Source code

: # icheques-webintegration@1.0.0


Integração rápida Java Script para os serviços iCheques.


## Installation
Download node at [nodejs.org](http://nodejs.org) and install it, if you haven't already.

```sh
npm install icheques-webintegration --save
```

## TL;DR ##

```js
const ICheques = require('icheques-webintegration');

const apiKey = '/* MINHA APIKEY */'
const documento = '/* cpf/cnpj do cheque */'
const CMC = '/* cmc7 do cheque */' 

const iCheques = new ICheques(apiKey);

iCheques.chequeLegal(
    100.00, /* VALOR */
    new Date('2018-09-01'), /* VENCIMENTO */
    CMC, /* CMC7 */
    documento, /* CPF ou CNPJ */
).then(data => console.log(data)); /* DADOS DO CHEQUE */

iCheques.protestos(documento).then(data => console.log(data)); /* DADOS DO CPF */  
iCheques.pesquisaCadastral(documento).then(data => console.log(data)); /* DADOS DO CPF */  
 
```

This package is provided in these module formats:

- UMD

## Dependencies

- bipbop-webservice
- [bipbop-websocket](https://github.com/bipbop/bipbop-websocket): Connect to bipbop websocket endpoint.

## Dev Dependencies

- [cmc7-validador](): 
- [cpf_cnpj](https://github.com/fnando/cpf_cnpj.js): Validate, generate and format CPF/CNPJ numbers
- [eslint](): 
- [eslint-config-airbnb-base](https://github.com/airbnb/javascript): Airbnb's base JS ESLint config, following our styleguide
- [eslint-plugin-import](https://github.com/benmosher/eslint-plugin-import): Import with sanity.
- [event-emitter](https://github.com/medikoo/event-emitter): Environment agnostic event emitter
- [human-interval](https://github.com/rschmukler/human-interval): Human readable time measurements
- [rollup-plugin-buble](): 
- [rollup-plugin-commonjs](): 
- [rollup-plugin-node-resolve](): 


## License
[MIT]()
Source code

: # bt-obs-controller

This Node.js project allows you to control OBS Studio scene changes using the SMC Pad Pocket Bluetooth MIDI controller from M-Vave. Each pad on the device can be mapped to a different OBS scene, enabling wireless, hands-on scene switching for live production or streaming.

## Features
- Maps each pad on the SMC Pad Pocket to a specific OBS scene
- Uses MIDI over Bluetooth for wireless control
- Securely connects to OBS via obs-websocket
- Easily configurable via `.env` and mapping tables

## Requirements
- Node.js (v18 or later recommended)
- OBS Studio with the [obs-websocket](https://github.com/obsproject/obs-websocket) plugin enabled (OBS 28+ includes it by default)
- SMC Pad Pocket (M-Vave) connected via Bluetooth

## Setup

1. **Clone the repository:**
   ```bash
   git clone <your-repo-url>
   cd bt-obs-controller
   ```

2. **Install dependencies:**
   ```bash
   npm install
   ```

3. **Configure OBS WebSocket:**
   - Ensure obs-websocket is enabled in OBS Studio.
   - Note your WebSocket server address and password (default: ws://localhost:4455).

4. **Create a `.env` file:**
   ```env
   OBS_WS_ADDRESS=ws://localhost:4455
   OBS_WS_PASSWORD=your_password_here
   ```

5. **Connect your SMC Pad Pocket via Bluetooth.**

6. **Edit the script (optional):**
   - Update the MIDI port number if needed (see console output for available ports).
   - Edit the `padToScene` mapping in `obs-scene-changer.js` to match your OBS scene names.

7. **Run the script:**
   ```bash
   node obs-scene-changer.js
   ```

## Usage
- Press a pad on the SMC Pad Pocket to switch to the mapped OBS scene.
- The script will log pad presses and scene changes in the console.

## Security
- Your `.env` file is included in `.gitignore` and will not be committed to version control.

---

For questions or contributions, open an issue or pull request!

> **WHAT THE TASK ASKS**: Copy out, from the data above, each line where the string "wireless" is present.

> **WRITTEN RESPONSE**:
This Node.js project allows you to control OBS Studio scene changes using the SMC Pad Pocket Bluetooth MIDI controller from M-Vave. Each pad on the device can be mapped to a different OBS scene, enabling wireless, hands-on scene switching for live production or streaming.
- Uses MIDI over Bluetooth for wireless control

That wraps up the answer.